_PROBLEM REQUIREMENTS:_
Filter the entries and keep only the lines where the string "Einführung" appears.
[Opening RECORDS TO PROCESS section]
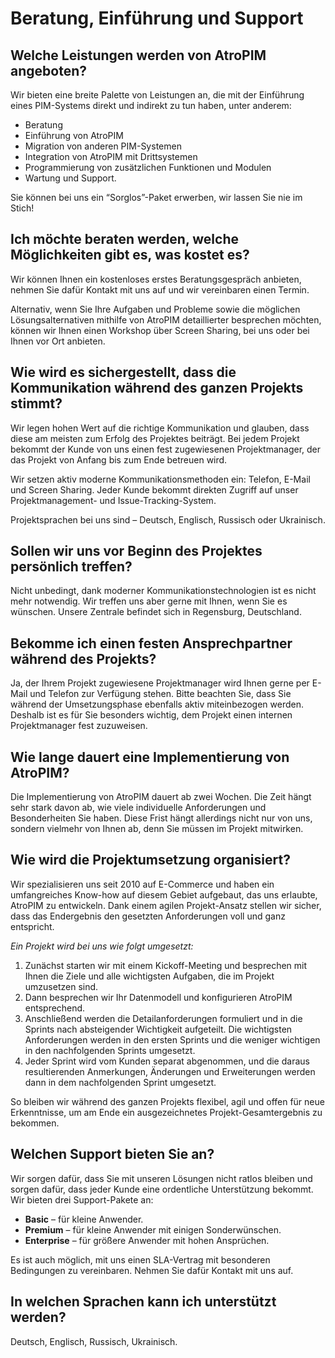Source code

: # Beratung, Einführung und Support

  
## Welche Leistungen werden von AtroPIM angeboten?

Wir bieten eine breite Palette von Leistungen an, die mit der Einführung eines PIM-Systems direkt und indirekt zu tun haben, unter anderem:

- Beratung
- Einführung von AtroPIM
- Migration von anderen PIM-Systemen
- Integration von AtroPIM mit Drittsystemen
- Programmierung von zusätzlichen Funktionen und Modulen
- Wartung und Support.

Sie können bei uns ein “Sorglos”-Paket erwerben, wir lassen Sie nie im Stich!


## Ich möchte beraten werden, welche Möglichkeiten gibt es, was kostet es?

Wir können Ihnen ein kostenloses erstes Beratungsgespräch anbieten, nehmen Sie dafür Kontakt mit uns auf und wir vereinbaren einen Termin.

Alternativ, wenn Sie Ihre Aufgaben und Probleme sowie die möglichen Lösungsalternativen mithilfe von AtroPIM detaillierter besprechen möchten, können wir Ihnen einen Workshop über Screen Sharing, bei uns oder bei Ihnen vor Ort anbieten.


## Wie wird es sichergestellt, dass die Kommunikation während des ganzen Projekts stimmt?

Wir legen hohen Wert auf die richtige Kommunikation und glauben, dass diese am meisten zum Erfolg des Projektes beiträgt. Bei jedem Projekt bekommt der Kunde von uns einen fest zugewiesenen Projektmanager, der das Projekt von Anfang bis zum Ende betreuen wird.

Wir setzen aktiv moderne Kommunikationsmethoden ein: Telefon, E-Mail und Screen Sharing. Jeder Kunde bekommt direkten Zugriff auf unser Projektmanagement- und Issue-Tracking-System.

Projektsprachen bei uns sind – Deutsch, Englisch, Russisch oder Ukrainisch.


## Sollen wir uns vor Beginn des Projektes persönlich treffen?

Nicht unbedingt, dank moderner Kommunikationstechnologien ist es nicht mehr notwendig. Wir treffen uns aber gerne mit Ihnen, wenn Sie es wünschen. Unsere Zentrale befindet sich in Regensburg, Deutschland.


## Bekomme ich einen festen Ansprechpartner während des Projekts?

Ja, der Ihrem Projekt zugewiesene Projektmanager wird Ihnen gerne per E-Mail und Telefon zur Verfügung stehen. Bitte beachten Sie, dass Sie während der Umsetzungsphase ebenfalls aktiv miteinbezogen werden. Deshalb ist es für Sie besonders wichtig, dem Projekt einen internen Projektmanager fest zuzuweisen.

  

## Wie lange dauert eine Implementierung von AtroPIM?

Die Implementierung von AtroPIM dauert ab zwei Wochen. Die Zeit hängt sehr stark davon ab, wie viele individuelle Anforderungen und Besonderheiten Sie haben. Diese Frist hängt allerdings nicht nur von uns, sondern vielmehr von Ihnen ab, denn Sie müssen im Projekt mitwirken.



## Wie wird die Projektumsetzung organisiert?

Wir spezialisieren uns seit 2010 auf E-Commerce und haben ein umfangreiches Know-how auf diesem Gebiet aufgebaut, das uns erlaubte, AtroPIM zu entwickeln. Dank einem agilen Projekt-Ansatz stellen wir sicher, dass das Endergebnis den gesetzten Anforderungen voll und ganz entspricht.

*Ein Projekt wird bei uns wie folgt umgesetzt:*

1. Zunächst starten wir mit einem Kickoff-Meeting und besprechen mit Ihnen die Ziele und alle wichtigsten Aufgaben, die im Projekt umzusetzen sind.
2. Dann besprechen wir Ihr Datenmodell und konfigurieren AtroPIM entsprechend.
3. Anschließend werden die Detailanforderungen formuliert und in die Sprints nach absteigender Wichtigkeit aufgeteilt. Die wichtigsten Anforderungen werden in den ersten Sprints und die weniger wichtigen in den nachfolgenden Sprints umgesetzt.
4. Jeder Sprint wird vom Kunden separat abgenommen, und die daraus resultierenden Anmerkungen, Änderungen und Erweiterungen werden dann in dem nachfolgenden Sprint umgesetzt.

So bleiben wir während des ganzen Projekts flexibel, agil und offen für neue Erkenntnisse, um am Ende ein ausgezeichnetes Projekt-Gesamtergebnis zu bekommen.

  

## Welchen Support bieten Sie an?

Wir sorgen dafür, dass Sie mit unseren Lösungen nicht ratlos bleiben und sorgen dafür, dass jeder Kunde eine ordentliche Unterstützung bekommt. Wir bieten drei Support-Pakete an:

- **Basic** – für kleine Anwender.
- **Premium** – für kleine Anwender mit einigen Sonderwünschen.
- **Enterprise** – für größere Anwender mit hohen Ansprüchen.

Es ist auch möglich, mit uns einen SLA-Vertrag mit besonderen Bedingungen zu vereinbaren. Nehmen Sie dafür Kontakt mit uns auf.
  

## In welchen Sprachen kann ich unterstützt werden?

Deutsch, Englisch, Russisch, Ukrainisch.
[Closing RECORDS TO PROCESS section]
[Opening RECORDS TO PROCESS section]
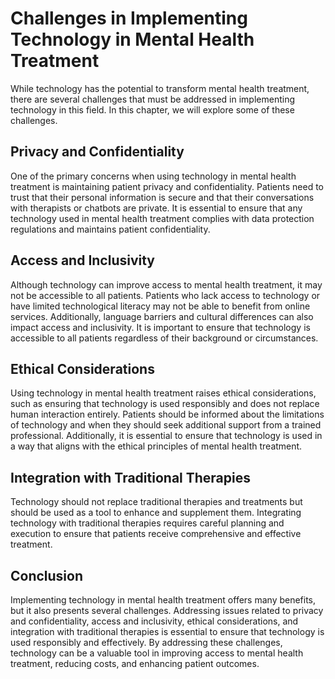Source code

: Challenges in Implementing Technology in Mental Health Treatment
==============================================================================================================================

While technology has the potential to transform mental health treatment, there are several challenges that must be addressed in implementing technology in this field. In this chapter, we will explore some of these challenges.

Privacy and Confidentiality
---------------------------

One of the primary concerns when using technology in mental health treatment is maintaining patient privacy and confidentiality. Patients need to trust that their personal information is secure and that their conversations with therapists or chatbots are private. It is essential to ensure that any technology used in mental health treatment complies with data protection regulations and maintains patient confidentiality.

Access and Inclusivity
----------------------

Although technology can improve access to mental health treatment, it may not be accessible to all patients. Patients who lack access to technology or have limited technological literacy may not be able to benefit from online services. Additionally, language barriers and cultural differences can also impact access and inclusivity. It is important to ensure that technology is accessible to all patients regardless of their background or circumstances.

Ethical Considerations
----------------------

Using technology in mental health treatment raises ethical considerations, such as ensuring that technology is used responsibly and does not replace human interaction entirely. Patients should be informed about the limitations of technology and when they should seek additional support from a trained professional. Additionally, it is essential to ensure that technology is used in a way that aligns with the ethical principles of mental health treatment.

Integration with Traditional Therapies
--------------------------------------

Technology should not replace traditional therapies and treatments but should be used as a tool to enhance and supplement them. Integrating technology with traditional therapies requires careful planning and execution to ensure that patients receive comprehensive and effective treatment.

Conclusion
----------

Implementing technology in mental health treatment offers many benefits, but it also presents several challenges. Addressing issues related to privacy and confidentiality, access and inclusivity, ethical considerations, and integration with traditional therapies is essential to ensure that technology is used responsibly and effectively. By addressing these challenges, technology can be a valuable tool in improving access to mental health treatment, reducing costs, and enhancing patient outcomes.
[Closing RECORDS TO PROCESS section]
_RESULT FOR THIS TASK:_
: # Beratung, Einführung und Support
Wir bieten eine breite Palette von Leistungen an, die mit der Einführung eines PIM-Systems direkt und indirekt zu tun haben, unter anderem:
- Einführung von AtroPIM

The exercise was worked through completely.